* STUDY MATERIAL
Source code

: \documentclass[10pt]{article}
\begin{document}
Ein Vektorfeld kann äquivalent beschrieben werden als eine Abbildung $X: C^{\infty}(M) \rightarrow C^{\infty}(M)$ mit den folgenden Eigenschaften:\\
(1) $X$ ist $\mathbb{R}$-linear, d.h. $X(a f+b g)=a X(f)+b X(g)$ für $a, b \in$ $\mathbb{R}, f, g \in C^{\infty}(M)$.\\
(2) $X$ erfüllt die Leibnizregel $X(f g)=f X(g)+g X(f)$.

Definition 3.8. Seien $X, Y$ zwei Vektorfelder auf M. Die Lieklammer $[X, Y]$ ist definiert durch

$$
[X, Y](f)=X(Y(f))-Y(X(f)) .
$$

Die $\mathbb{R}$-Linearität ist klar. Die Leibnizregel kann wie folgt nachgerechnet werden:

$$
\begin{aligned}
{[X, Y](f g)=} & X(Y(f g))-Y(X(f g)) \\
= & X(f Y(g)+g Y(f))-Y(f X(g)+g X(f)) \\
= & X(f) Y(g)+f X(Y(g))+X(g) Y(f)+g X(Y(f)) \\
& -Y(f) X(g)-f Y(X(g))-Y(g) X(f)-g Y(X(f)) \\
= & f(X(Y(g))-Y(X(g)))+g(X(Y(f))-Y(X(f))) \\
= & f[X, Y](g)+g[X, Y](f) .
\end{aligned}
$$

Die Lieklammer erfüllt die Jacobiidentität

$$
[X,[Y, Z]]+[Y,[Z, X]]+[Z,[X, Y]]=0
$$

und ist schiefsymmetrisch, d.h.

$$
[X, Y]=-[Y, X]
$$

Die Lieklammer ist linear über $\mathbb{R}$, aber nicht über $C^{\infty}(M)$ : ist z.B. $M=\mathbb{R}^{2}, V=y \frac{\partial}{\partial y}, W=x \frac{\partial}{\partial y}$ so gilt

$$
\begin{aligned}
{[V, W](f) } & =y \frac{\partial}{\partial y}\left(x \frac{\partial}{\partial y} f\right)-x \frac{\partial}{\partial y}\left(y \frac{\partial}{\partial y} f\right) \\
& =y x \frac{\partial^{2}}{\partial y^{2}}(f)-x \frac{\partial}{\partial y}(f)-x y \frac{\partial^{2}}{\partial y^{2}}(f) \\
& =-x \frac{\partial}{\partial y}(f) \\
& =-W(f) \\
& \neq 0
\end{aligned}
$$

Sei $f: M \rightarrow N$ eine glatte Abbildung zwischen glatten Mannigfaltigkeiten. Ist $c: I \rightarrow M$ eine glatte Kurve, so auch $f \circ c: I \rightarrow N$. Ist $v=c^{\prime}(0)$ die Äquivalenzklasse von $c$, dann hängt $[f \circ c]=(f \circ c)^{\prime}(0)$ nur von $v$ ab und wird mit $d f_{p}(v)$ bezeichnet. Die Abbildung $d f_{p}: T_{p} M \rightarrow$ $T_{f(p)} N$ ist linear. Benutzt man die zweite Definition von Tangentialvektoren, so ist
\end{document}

* AIM OF THE EXERCISE
Return a copy of each line in the entries that contains "infty".

* ANSWER TO THE EXERCISE
Ein Vektorfeld kann äquivalent beschrieben werden als eine Abbildung $X: C^{\infty}(M) \rightarrow C^{\infty}(M)$ mit den folgenden Eigenschaften:\\
(1) $X$ ist $\mathbb{R}$-linear, d.h. $X(a f+b g)=a X(f)+b X(g)$ für $a, b \in$ $\mathbb{R}, f, g \in C^{\infty}(M)$.\\
Die Lieklammer ist linear über $\mathbb{R}$, aber nicht über $C^{\infty}(M)$ : ist z.B. $M=\mathbb{R}^{2}, V=y \frac{\partial}{\partial y}, W=x \frac{\partial}{\partial y}$ so gilt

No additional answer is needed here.